Otworzyły się kolejne drzwi i poraził go kolejny błysk zrozumienia.

– W 2001 zmarli na nietypową chorobę rodzice Helen. Miała to być jakaś choroba zakaźna, którą przekazywało się potem przez dwa kolejne pokolenia, aż do całkowitego zniknięcia z organizmu. I wtedy jeszcze raz twój przyjaciel przyszedł ci z pomocą. Tak się akurat złożyło, że właśnie wtedy w Departamencie Tajemnic przeprowadzali próby z eliksirem, który leczył tę chorobę. I twój dobry przyjaciel zdobył lek dla Helen i waszej córki. Normalnie nie mógłby tego zrobić, jako Niewymowny nie miał prawa zdradzać tego sekretu, ale czegóż to się nie robi dla przyjaciela… niemal brata… Chyba nie musimy ci tłumaczyć, że rodzice twojej żony nie zarazili się nią tak przez przypadek? Norris dał ci również eliksir, kiedy urodził się twój syn.

Inne drzwi otworzyły się z hukiem, a po nich następne i jeszcze następne. Błysk światła oślepił go, poraził, wwiercił mu się w mózg, odbierając oddech, zabierając zdolność czucia czegokolwiek innego poza bólem w głowie… i w sercu.

– Wzruszające – powiedział sarkastycznie Severus. – Chyba już rozumiesz, skąd wzięliśmy pomysł twojej choroby?

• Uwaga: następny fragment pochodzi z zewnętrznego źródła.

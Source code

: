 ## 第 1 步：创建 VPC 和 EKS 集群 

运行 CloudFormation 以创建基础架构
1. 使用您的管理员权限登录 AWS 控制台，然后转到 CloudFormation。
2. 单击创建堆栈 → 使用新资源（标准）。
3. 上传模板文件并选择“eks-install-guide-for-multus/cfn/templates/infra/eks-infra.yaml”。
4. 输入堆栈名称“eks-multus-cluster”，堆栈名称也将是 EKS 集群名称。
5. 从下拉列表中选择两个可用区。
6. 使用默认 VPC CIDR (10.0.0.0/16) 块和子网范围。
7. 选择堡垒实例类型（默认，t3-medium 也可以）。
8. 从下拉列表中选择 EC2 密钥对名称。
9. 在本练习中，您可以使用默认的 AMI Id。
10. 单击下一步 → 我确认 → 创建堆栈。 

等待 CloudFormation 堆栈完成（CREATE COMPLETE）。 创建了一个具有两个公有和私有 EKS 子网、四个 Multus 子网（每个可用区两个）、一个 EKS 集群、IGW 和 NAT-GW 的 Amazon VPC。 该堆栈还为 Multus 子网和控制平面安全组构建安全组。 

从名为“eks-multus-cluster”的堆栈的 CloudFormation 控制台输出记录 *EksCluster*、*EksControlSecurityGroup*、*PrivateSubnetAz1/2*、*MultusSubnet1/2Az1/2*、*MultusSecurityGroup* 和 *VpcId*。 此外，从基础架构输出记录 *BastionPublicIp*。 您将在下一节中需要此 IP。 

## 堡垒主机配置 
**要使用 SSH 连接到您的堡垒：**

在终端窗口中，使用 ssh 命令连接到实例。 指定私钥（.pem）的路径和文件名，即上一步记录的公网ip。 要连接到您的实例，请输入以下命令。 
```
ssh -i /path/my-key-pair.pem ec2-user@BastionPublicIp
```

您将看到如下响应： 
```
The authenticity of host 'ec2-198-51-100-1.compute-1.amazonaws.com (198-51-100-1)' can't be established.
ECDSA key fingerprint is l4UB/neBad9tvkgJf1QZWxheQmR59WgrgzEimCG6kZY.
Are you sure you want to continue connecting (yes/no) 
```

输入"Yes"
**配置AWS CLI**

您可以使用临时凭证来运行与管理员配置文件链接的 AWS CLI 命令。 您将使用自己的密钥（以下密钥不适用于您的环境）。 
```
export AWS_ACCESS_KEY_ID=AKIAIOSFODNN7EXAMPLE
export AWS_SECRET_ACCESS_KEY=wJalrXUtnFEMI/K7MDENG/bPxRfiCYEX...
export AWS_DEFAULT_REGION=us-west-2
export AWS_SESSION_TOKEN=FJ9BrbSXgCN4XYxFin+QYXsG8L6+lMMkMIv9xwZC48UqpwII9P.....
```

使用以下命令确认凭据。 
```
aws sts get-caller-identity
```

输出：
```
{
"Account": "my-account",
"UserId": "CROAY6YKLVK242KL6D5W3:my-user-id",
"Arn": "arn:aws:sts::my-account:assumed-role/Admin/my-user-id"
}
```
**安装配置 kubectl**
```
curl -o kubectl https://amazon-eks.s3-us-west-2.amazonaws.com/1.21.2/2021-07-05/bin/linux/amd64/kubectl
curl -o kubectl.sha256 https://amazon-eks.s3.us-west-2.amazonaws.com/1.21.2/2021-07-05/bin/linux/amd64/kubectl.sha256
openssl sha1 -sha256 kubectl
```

Lawford poderwał do góry głowę, jakby ktoś smagnął go pejczem i wbił w Severusa niewidzące spojrzenie.

O ile przed chwilą był blady, teraz był prawie zielony. Oczy nie były już szeroko otwarte, ale po prostu wytrzeszczone. Chciał coś powiedzieć, ale otwartymi ustami łapał tylko spiesznie oddech i zaciskał raz po raz zęby. Po chwili z jego piersi wyrwał się ni to krzyk, ni to jęk rozpaczy, odrzucił głowę do tyłu i ramiona zaczęły mu się trząść od tłumionego płaczu.

Zrozumiał. Pojął.

Światło nagle znikło i osunął się w mroczną czeluść piekieł.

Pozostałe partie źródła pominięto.